* _Try it_
Below are records; count the lines that hold the string "эпюру" and give only the count.

* _Records for this exercise_
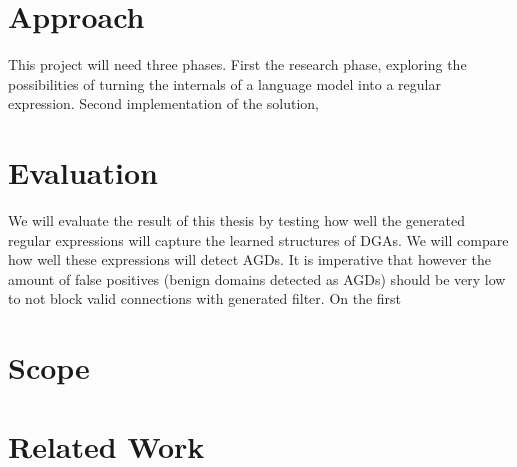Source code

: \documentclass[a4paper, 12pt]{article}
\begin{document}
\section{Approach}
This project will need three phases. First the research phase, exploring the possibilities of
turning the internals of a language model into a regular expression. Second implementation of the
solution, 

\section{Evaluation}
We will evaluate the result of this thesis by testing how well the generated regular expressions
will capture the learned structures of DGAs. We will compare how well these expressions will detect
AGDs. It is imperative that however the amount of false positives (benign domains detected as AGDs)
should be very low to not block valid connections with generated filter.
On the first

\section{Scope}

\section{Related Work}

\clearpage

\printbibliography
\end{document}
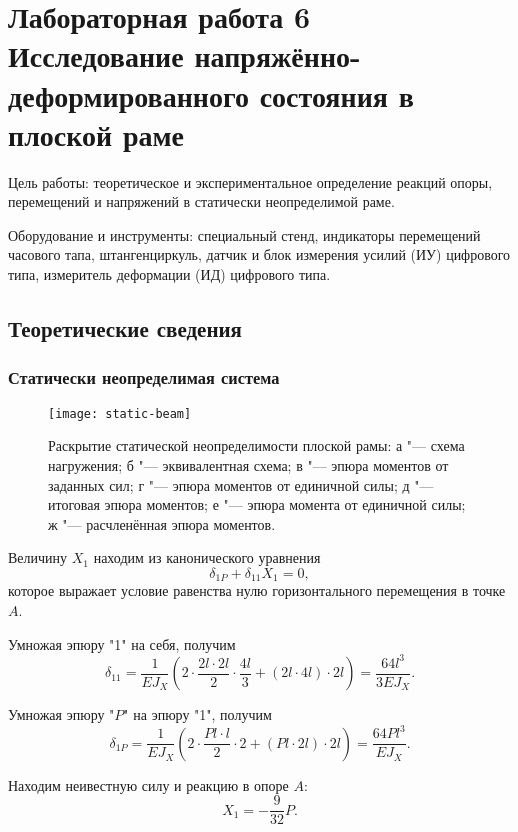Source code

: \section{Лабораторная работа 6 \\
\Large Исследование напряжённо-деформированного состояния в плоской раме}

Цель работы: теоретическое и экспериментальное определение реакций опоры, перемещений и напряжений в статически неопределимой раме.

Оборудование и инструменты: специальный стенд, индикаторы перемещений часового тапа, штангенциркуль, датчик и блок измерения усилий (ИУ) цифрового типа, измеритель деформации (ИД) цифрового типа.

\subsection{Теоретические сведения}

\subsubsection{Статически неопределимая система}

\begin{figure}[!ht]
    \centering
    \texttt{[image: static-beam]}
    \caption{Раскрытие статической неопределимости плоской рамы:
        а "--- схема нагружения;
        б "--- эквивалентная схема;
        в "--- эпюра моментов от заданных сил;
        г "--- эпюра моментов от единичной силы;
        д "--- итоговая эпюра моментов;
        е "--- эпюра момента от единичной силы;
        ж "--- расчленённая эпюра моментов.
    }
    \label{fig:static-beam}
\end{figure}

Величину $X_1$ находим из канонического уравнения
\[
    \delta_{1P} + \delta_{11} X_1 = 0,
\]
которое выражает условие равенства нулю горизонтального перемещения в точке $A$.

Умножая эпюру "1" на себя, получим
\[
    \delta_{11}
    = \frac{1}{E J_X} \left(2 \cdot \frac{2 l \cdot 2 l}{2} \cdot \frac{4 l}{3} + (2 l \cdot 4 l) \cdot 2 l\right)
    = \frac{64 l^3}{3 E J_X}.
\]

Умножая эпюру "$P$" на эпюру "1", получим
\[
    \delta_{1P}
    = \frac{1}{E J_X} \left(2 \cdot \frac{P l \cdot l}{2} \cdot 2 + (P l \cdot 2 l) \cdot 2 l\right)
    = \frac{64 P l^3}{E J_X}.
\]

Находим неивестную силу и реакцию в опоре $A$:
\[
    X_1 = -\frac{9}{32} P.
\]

* _Task output_
2